PKK ve DTP böyle bir etnik ayrıştırma stratejisini yürütürken, 14 yaşında bir çocuğa böylesine gaddarca davranmak ateşe benzin dökmektir!
Zaten Kürt meselesinin bu boyutlara tırmanması, başlangıcından beri sorunu çözüyoruz zannıyla ateşe benzin dökmelerin sonucudur.
Her kanunsuzluk, her merhametsizlik, Kürt kimliğine her saygısızlık Kürtçü milliyetçiliği besleyegelmektedir.

İlişkilerin önemi
Diyarbakır Emniyet Müdürü şehit Gaffar Okkan, hem terörle mücadele etmiş hem çarşıda, pazarda, kahvehanede saygılı ve sıcak davranışlarıyla halkın kalbini kazanmıştı.
Diyarbakır Valisi Efkan Ala en karmaşık şiddet olaylarında bile halka özen göstermiş, halkın desteğini almayı bilmişti.

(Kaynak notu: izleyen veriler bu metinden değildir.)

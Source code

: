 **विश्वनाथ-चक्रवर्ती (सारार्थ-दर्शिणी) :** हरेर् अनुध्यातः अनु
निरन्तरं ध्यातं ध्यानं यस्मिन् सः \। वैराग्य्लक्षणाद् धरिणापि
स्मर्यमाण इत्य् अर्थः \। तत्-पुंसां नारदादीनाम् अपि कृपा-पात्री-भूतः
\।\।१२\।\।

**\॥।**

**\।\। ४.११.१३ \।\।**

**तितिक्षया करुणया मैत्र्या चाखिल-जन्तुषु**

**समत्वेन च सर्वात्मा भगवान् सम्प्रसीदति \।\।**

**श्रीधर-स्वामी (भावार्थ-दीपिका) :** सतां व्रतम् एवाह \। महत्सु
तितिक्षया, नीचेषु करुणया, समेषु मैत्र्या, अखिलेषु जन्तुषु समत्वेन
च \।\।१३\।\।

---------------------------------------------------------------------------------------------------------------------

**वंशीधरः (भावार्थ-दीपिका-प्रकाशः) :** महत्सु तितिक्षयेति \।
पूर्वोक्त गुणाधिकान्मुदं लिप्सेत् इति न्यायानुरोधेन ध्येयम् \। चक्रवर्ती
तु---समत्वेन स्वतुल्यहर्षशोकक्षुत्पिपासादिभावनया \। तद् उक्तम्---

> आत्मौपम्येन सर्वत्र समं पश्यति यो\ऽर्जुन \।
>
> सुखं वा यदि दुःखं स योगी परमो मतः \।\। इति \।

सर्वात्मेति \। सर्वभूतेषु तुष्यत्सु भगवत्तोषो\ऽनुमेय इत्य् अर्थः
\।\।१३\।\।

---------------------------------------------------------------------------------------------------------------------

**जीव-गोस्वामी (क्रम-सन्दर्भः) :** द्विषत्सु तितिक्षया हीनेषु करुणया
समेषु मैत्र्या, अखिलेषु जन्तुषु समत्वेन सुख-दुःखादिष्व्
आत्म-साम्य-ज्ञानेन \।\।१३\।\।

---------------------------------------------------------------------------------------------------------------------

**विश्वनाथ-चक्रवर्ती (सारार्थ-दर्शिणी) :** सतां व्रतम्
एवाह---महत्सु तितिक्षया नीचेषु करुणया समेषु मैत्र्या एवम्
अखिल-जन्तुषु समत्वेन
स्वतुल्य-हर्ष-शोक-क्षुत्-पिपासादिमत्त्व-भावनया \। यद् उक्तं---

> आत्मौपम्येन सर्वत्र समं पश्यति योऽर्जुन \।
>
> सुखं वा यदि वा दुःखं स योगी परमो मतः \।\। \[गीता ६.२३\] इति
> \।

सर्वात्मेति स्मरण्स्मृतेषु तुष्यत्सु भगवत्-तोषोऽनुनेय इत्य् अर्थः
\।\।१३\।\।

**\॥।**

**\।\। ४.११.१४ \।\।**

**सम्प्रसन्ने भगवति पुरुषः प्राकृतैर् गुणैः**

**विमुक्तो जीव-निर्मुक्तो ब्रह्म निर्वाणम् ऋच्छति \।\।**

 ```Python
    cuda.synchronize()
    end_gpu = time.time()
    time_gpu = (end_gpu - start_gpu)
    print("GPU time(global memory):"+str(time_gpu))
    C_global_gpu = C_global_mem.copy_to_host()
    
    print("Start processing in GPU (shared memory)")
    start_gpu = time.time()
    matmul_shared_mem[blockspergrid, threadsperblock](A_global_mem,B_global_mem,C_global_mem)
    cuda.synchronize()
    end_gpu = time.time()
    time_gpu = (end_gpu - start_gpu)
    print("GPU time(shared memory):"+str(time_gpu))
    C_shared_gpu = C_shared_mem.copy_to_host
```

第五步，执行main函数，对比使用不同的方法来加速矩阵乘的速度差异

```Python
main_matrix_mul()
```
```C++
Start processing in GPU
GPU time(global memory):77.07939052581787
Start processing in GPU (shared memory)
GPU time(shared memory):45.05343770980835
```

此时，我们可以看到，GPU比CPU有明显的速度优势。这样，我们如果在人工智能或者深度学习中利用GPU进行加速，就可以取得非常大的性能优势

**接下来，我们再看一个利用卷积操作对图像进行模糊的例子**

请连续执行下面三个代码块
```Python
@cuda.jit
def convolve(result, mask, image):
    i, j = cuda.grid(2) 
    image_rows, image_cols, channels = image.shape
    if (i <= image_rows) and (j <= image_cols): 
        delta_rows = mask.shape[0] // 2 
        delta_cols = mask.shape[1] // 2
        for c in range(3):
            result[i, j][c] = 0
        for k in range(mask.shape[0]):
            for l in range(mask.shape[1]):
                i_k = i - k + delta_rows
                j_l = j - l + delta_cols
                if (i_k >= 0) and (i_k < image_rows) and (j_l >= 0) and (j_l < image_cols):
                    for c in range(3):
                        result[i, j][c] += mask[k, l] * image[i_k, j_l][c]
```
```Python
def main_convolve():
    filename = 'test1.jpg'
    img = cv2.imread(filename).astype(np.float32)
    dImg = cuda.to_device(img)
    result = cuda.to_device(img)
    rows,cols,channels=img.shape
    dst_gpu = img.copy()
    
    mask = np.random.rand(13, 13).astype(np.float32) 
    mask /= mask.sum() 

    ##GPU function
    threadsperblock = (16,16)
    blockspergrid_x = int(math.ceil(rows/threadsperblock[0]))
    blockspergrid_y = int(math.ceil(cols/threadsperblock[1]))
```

Hakkâri'deki olaydan sonra Kolordu Komutanı Korg. Yurdaer Olcan'ın hastaneye giderek Turan'ı ziyaret etmesi çok iyi oldu.
Org. İlker Başbuğ Şırnak'ta çarşıya çıktı, esnafla konuştu, Kürtçeyi yadırgamadığını gösterdi. Esnaf da Başbuğ'dan askerlerin garnizon kantinlerinden değil, çarşıya çıkıp esnaftan alışveriş yapmasını istedi. Bunu her yerde yapmak lazım.
Her kademede, devletle halkın, Türklerle Kürtlerin sosyal ve insani ilişkilerini artırmak için özel çaba gösterilmelidir.
Etnik milliyetçilik başa çıkılması çok zor bir duygu taşkınlığı ve öfke halidir. Bunu aşmada hukuk devleti ve demokrasi çok önemlidir. Aynı şekilde sosyal, insani ve mesleki ilişkiler, medeni münasebetler, müşteri-satıcı ilişkileri, şehirleşme gibi dinamikler ve sıcak davranışlar da fevkalade önemlidir. Bilinçle, samimiyetle geliştirmeliyiz bu ilişkileri.
Buna sosyolojide ve siyaset bilimde "entegrasyon" deniliyor ki, etnik kutuplaşmanın uzun vadede asıl panzehri, bu ilişkilerin gelişmesidir.